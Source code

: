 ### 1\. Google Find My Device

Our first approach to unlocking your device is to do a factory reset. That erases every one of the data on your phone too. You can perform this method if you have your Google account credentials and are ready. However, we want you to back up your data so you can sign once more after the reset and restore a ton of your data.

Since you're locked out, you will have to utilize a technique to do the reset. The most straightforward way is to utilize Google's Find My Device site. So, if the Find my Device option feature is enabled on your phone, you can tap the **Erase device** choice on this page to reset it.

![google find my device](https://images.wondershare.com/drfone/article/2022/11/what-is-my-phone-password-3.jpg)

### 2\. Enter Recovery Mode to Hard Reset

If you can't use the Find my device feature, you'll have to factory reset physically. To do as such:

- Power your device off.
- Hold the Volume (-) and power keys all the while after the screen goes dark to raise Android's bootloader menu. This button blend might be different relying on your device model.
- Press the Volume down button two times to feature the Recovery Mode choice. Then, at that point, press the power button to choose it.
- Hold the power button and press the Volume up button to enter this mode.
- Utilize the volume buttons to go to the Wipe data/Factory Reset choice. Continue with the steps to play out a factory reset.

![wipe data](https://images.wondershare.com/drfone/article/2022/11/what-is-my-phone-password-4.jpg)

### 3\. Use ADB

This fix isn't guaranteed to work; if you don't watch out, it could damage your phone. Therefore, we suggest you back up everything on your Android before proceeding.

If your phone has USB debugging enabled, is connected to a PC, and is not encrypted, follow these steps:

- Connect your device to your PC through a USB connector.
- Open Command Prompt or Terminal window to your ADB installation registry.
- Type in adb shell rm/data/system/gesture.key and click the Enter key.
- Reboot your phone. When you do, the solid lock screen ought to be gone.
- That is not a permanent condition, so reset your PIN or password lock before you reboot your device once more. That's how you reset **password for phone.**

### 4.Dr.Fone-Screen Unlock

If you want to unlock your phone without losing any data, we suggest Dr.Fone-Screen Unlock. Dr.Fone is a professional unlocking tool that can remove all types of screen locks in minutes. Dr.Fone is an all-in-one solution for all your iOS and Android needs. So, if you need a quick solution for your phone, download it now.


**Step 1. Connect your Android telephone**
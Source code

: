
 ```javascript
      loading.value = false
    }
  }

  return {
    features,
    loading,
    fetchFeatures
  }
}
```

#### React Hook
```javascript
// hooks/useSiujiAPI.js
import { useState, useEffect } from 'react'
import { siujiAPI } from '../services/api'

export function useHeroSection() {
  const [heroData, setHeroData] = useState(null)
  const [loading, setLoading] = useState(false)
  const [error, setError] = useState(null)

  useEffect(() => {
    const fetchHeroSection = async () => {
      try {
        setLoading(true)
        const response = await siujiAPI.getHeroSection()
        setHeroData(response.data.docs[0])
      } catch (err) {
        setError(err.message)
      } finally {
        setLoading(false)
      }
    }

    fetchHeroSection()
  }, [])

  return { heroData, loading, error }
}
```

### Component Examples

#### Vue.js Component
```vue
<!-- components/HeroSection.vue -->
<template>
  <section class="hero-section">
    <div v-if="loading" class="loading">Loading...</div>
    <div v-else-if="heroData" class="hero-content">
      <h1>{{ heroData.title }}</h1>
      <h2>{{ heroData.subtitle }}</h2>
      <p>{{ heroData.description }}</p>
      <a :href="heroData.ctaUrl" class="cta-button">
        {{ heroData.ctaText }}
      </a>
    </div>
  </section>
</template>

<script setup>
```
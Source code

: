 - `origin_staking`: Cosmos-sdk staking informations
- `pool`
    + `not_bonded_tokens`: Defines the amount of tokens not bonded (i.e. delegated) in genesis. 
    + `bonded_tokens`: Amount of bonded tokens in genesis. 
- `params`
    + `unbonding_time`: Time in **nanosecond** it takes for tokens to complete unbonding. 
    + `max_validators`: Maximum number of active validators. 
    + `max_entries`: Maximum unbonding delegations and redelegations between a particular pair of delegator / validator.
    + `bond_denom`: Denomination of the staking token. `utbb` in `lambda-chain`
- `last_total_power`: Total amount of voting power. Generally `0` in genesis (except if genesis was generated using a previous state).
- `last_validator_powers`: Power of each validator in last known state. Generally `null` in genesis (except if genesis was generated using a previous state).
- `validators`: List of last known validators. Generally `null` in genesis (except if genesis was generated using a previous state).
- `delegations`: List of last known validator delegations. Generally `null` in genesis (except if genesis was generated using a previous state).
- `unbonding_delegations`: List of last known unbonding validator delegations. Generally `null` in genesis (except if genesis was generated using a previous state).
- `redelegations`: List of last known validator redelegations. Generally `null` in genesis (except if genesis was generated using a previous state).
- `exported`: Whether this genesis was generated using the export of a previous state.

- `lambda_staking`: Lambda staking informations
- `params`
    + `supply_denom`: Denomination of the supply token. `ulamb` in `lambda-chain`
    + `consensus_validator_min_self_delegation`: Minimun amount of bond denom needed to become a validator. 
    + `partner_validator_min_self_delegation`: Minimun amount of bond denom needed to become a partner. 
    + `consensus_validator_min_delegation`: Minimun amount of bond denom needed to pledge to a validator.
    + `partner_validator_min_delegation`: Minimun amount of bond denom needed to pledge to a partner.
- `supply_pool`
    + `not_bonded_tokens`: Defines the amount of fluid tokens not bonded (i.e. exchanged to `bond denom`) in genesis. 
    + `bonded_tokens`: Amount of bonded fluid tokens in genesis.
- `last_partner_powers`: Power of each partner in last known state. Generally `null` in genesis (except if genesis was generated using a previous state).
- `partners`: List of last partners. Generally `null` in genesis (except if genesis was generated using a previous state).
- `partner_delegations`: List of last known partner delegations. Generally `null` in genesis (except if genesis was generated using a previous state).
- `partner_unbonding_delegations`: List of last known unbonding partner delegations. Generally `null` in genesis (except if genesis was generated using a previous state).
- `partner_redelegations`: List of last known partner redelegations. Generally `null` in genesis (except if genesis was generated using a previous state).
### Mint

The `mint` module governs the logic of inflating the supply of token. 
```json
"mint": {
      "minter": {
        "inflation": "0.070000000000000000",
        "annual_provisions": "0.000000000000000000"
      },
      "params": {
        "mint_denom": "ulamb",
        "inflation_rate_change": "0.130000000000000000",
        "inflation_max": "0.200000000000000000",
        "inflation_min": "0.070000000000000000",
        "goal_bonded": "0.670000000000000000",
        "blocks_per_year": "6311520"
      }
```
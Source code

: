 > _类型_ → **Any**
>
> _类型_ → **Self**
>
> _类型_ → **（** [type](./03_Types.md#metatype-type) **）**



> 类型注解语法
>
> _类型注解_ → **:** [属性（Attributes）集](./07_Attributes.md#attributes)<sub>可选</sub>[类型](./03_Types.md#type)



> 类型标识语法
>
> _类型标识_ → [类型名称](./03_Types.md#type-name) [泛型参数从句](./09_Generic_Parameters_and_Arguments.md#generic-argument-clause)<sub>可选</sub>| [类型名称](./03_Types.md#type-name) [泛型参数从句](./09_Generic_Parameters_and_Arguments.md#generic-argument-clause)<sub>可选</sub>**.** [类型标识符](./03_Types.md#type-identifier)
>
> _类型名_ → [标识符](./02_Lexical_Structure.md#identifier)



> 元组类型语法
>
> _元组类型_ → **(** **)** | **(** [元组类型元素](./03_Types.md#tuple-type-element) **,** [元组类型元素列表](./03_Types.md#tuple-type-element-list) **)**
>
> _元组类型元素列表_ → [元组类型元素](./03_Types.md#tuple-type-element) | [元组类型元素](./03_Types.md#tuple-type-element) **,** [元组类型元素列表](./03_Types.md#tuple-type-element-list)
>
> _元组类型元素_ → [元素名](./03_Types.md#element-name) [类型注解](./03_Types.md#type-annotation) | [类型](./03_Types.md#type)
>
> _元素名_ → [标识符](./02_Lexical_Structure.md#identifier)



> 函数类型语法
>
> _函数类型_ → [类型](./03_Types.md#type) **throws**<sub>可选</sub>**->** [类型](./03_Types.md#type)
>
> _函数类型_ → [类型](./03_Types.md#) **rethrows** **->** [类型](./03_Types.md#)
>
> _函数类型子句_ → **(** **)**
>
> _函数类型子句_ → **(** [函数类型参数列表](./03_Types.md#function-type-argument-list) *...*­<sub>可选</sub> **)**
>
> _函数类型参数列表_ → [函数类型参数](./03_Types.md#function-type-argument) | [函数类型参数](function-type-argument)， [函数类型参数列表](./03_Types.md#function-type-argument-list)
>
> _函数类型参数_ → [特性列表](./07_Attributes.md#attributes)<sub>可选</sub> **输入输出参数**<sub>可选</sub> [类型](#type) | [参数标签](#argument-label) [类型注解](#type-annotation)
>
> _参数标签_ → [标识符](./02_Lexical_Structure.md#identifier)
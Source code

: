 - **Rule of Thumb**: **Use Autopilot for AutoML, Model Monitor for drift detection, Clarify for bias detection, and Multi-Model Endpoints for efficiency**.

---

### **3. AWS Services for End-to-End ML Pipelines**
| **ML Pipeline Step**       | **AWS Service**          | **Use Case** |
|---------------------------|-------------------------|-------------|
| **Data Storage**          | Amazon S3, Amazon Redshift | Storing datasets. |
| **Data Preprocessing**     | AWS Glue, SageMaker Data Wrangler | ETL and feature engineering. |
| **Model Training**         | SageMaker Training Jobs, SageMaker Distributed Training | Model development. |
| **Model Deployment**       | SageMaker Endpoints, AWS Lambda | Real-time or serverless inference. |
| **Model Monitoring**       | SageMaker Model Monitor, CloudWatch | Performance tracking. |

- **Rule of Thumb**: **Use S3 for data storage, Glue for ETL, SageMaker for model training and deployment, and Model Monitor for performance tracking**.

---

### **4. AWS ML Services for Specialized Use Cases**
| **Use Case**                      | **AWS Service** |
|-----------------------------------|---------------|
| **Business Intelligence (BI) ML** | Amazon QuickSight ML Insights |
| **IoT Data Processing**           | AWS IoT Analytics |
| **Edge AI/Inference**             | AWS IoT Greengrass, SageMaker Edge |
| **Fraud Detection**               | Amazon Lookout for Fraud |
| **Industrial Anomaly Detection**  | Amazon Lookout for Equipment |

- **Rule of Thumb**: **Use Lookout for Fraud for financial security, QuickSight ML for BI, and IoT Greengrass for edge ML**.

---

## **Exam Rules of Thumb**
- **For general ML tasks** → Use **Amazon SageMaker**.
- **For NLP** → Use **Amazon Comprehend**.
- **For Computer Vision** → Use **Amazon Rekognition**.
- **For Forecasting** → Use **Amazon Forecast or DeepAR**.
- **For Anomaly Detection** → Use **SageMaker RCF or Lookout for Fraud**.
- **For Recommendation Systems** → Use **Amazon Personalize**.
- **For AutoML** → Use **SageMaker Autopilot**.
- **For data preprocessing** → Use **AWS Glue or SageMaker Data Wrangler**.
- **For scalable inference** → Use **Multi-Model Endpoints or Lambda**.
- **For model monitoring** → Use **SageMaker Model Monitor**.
________________________________________
## WHAT THIS TASK INVOLVES
Give back the records above exactly, limited to the lines between the one holding "- Reboot your" and the one holding "### 4.Dr.Fone-Screen Unlock", inclusive.

## ANSWER
- Reboot your phone. When you do, the solid lock screen ought to be gone.
- That is not a permanent condition, so reset your PIN or password lock before you reboot your device once more. That's how you reset **password for phone.**

### 4.Dr.Fone-Screen Unlock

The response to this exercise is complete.